The Statistics Police

The Statistics Police

I came across an interesting news bit in this month's issue of Wired: "Minister of Truth - The UK's data cop protects the public from lies, damn lies, and statistics". The piece, which appears on page 10, was written by Mathew Honan:

"Did you know that 62 percent of all cited statistics are bogus? OK, we made that up. But after a 2007 poll found that barely a third of all British citizens trust published stats, Parliament formed a math-police squad to investigate. The top cop in the UK Statistics Authority is Richard Alldritt, a expert in how governments fudge numbers."

In his current position, Mr. Alldritt monitors statistics from approximately 200 public agencies. Mr. Alldritt has been quoted as saying that "no set of statistics has has a completely clean bill of health."

It's unlikely that this problem is limited to the 200 UK public agencies being monitored. If the same level of scrutiny was applied to the US, I would bet that we would find a similar situation.

This raises an interesting issue for employment litigation. Assume that a firm is being sued for failing to hire female applicants for a given position. Further assume that an expert conducts a statistical analysis in which the gender characteristics of hired individuals is compared to the gender characteristics of individuals "available" for the position, and that Census data is used to construct the "available" population. Finally, assume that this availability analysis indicates a statistically significant shortfall of female hires for the position(s) in question.

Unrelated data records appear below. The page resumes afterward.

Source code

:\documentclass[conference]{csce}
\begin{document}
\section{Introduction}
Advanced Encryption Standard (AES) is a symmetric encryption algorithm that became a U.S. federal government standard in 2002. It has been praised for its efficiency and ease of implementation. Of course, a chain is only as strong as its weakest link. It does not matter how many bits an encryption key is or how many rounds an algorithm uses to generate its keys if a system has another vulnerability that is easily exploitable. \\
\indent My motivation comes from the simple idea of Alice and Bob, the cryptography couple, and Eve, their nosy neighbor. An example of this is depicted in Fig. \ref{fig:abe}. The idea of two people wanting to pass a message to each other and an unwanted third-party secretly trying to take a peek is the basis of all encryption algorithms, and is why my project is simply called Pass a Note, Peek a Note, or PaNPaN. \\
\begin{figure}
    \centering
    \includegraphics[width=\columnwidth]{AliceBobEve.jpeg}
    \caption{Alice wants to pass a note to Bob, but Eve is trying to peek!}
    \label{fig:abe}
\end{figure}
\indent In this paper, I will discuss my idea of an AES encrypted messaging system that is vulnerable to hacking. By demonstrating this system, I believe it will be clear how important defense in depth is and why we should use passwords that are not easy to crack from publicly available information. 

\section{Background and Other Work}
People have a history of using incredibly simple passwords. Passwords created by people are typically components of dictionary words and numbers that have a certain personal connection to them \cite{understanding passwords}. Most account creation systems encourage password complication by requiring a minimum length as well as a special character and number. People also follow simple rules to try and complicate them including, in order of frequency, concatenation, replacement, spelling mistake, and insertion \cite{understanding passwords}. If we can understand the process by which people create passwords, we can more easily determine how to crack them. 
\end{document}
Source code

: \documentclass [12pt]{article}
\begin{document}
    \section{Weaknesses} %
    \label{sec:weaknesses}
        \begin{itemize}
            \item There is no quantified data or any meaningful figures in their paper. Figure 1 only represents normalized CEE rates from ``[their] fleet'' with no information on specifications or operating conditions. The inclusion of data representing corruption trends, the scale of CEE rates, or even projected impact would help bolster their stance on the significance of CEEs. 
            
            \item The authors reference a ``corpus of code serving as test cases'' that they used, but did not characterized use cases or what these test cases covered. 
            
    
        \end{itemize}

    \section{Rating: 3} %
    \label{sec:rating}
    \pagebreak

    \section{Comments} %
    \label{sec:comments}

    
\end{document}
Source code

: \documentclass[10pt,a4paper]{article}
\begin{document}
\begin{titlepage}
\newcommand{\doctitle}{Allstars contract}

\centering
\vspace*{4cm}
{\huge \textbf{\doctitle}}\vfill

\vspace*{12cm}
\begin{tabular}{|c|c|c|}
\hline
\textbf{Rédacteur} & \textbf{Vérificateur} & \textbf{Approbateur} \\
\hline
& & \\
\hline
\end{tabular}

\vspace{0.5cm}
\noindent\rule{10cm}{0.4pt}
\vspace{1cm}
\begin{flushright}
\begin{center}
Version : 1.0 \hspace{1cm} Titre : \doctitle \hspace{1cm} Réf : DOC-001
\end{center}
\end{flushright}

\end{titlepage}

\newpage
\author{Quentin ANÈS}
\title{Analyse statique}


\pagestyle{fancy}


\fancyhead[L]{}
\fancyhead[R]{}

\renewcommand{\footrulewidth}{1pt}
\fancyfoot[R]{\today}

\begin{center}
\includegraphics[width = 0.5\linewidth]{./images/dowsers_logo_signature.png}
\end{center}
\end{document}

This analysis, and the finding of a statistically significant disparity, may contribute to a finding of gender discrimination. But what if the Census data is wrong? What if the Census data contains errors?

Let me be clear - I am not advocating the abandonment of Census data (or other government data) for any analytical purpose based on the assumption that it may be incorrect. In many cases, Census data is the best available data for the analytical question at hand. I do think, however, that this is an issue that deserves some consideration. I don't know whether the formation of a US Statistics Police is the answer, or whether this would eliminate all data error with 100% accuracy. We, as consumers of data, should educate ourselves about the data we're using in our analyses and question anything that doesn't pass the smell test.